━━━━━ Materials provided ━━━━━
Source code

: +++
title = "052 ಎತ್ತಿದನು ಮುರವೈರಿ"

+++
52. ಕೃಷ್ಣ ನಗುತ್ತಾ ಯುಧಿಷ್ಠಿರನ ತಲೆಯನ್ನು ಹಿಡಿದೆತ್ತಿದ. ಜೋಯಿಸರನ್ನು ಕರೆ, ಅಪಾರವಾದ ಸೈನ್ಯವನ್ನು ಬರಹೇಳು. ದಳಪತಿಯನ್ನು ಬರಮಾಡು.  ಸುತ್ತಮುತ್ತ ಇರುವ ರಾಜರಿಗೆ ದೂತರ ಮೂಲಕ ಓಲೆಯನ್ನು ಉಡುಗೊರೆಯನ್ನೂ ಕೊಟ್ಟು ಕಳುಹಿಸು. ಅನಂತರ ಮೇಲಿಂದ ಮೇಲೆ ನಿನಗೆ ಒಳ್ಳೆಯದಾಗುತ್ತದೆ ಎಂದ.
━━━━━
What is required :: Retype each record in full, please.

Your response ::
Source code

: +++
title = "052 ಎತ್ತಿದನು ಮುರವೈರಿ"

+++
52. ಕೃಷ್ಣ ನಗುತ್ತಾ ಯುಧಿಷ್ಠಿರನ ತಲೆಯನ್ನು ಹಿಡಿದೆತ್ತಿದ. ಜೋಯಿಸರನ್ನು ಕರೆ, ಅಪಾರವಾದ ಸೈನ್ಯವನ್ನು ಬರಹೇಳು. ದಳಪತಿಯನ್ನು ಬರಮಾಡು.  ಸುತ್ತಮುತ್ತ ಇರುವ ರಾಜರಿಗೆ ದೂತರ ಮೂಲಕ ಓಲೆಯನ್ನು ಉಡುಗೊರೆಯನ್ನೂ ಕೊಟ್ಟು ಕಳುಹಿಸು. ಅನಂತರ ಮೇಲಿಂದ ಮೇಲೆ ನಿನಗೆ ಒಳ್ಳೆಯದಾಗುತ್ತದೆ ಎಂದ.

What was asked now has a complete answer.